There’s been much recent attention paid to the addressability of book content on the web, with a “Publishing Hackathon” in New York, and HarperCollins’ creation of an API-fueled hackathon “Programming Challenge“, both of which received a mix of criticism and praise; nonetheless they are a good start. But in the rush to try to entice a more technically savvy element, I think publishers are missing a more elemental approach – borrowing simple and well-established web standards.
If, technically, you consider EPUB (and particularly EPUB3) digital books – as well as Kindle books – to be constrained, packaged web sites – or content bundles containing a variety of web expressions – then instead of a publisher conceiving of their books as assets to be addressed via an API as if they were inventory on a grocery shelf, it’s possible to bring to bear more lightweight tools for discovery and access. As is so often the case, lessons can be learned from the years of instruction offered by the maturation of plain old web site discovery standards, and by practices in the academic journal community.

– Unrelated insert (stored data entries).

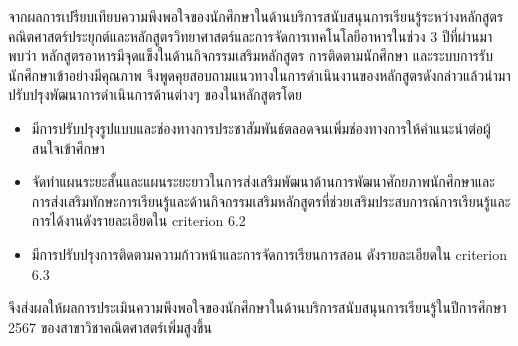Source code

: จากผลการเปรียบเทียบความพึงพอใจของนักศึกษาในด้านบริการสนับสนุนการเรียนรู้ระหว่างหลักสูตรคณิตศาสตร์ประยุกต์และหลักสูตรวิทยาศาสตร์และการจัดการเทคโนโลยีอาหารในช่วง 3 ปีที่ผ่านมา พบว่า หลักสูตรอาหารมีจุดแข็งในด้านกิจกรรมเสริมหลักสูตร การติดตามนักศึกษา และระบบการรับนักศึกษาเข้าอย่างมีคุณภาพ จึงพูดคุยสอบถามแนวทางในการดำเนินงานของหลักสูตรดังกล่าวแล้วนำมาปรับปรุงพัฒนาการดำเนินการด้านต่างๆ ของในหลักสูตรโดย
\begin{itemize}
	\item มีการปรับปรุงรูปแบบและช่องทางการประชาสัมพันธ์ตลอดจนเพิ่มช่องทางการให้คำแนะนำต่อผู้สนใจเข้าศึกษา 
	\item จัดทำแผนระยะสั้นและแผนระยะยาวในการส่งเสริมพัฒนาด้านการพัฒนาศักยภาพนักศึกษาและการส่งเสริมทักษะการเรียนรู้และด้านกิจกรรมเสริมหลักสูตรที่ช่วยเสริมประสบการณ์การเรียนรู้และการได้งานดังรายละเอียดใน criterion 6.2
	\item มีการปรับปรุงการติดตามความก้าวหน้าและการจัดการเรียนการสอน ดังรายละเอียดใน criterion 6.3
\end{itemize}
จึงส่งผลให้ผลการประเมินความพึงพอใจของนักศึกษาในด้านบริการสนับสนุนการเรียนรู้ในปีการศึกษา 2567 ของสาขาวิชาคณิตศาสตร์เพิ่มสูงขึ้น

\begin{doclist}
	
\end{doclist}









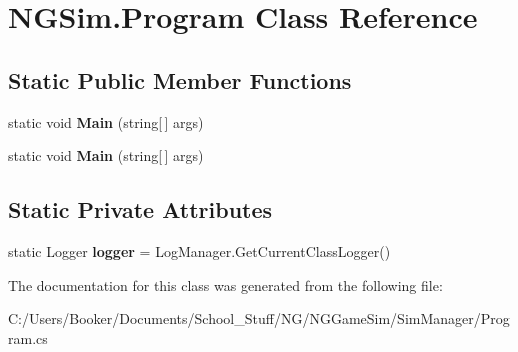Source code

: \hypertarget{class_n_g_sim_1_1_program}{}\section{N\+G\+Sim.\+Program Class Reference}
\label{class_n_g_sim_1_1_program}
\subsection*{Static Public Member Functions}
\begin{DoxyCompactItemize}
\item 
\mbox{\label{class_n_g_sim_1_1_program_aa7aad34f11b53cb0dc26242f4815934f}} 
static void {\bfseries Main} (string\mbox{[}$\,$\mbox{]} args)
\item 
\mbox{\label{class_n_g_sim_1_1_program_aa7aad34f11b53cb0dc26242f4815934f}} 
static void {\bfseries Main} (string\mbox{[}$\,$\mbox{]} args)
\end{DoxyCompactItemize}
\subsection*{Static Private Attributes}
\begin{DoxyCompactItemize}
\item 
\mbox{\label{class_n_g_sim_1_1_program_aecd4808f5d377820c482b3338cdca53f}} 
static Logger {\bfseries logger} = Log\+Manager.\+Get\+Current\+Class\+Logger()
\end{DoxyCompactItemize}


The documentation for this class was generated from the following file\+:\begin{DoxyCompactItemize}
\item 
C\+:/\+Users/\+Booker/\+Documents/\+School\+\_\+\+Stuff/\+N\+G/\+N\+G\+Game\+Sim/\+Sim\+Manager/Program.\+cs\end{DoxyCompactItemize}
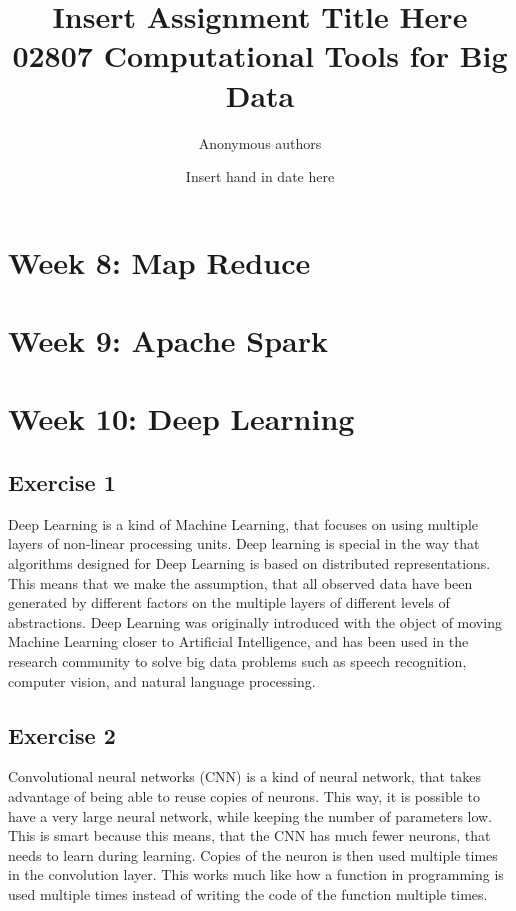 \documentclass{article}
\title{Insert Assignment Title Here\\02807 Computational Tools for Big Data}
\author{Anonymous authors}
\date{Insert hand in date here}
\begin{document}
\maketitle

\section{Week 8: Map Reduce}

\section{Week 9: Apache Spark}

\section{Week 10: Deep Learning}

\subsection{Exercise 1}

Deep Learning is a kind of Machine Learning, that focuses on using multiple layers of non-linear processing units. Deep learning is special in the way that algorithms designed for Deep Learning is based on distributed representations. This means that we make the assumption, that all observed data have been generated by different factors on the multiple layers of different levels of abstractions. Deep Learning was originally introduced with the object of moving Machine Learning closer to Artificial Intelligence, and has been used in the research community to solve big data problems such as speech recognition, computer vision, and natural language processing.


\subsection{Exercise 2}

Convolutional neural networks (CNN) is a kind of neural network, that takes advantage of being able to reuse copies of neurons. This way, it is possible to have a very large neural network, while keeping the number of parameters low. This is smart because this means, that the CNN has much fewer neurons, that needs to learn during learning. Copies of the neuron is then used multiple times in the convolution layer. This works much like how a function in programming is used multiple times instead of writing the code of the function multiple times.
\end{document}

Simple parables document this case. At the not-for-profit where I work, Hypothes.is, we’re working on building software to support annotation of web documents. One of the obvious challenges is to make sure that comments on one version of an item appear on a related version; the problem is akin to a reader wanting their comments on one edition of Huck Finn appearing on a second printing of that title, even if it has a different ISBN.
One of our contributors, Ed Summers of the Library of Congress, penned an excellent introduction to some of the core prescriptions, “Guidance for Web Publishers.” Substitute “ebook” for “web” and the utility is remarkably the same. The post should be instructive for a wide range of publishers.
For example, consider a reader’s annotations or comments on a New York Times article; any comments penned in single page mode should appear on the paginated version, where an article spans by default two, three, or four separate web pages, even though the web URLs are different for each page. The Times makes this easy because they use a common standard promulgated by Google and other search engines called a “canonical url,” which is now an IETF RFC. Here’s one from a sample article that has two pages:
<link rel="canonical" href="http://www.nytimes.com/2013/06/12/world/europe/greece.html?pagewanted=all">
This line appears in both the paginated and full-text versions – it tells search engines to treat the canonical url as the one that “counts” for SEO, and it provides a common addressable location. Book publishers should be using canonical urls to highlight the url pointer for the book that they want to anchor not just SEO, but social commentary, online references in reviews, library catalogs, and other uses. This is true even if the book is not openly readable on the web: simply having a single “resource identifier” provides a anchorage that both software and users can point to in common. It is the equivalent of a post office’s standardized address.
Another example of a common web standard that should be adopted by book publishers is the alternate link statement. Many academic journals use alternate links to associate a PDF version of an article, for example, with a native HTML/web based version of the article. This greatly facilitates the ability of annotation software to permit annotations in one version appearing in another. Most newer academic journals, such as eLife, PLoS One, and PeerJ – which turned one year old this week – also utilize simple web naming conventions which augment discoverability as well.
So, the first PeerJ article published is “How long is a piece of loop” – rather more technical than the title might appear to a lay reader. The url for the web content is: https://peerj.com/articles/1, and the url for the pdf content is: https://peerj.com/articles/1.pdf. But even more importantly, the HTML version of the article contains this string:
<link rel="alternate" type="application/pdf" href="http://peerj.com/articles/1.pdf">
That “alternate link” is a standard part of HTML, and should be used by every publisher who wants to alert readers that an alternative format of a book exists in another location. Canonical URLs and alternate links can be used to tremendous effect in allowing a publisher to tie together many different instances of books.
Using standards like these in web addressable catalogs, such as OPDS catalogs, on publisher web sites, and inserted into EPUB files, can help a wide range of web discovery tools and programs without having to think about heavier weight APIs which often carry naive licensing restrictions.
In fact, the weight of focus among higher end library and publisher discovery services is on “index-based search” and away from parochial API-based solutions where multiple sources of information must be queried and then inter-related – exactly what these web standards help to address. NISO is supporting an Open Discovery Initiative to help foster further agreement among publishers and content search providers serving the library market. There’s much that both trade publishers and retailers could learn from, and contribute to, this effort.
Thinking about ebooks as web sites, and considering the kinds of simple metadata and link references that can be embedded within them, can help address a range of discovery issues with simple solutions. The necessity of adopting the breadth of web standards will only become more pressing, as publishers begin to recognize the desirability of providing a greater number of independent options for consuming ebooks beyond a handful of retailers.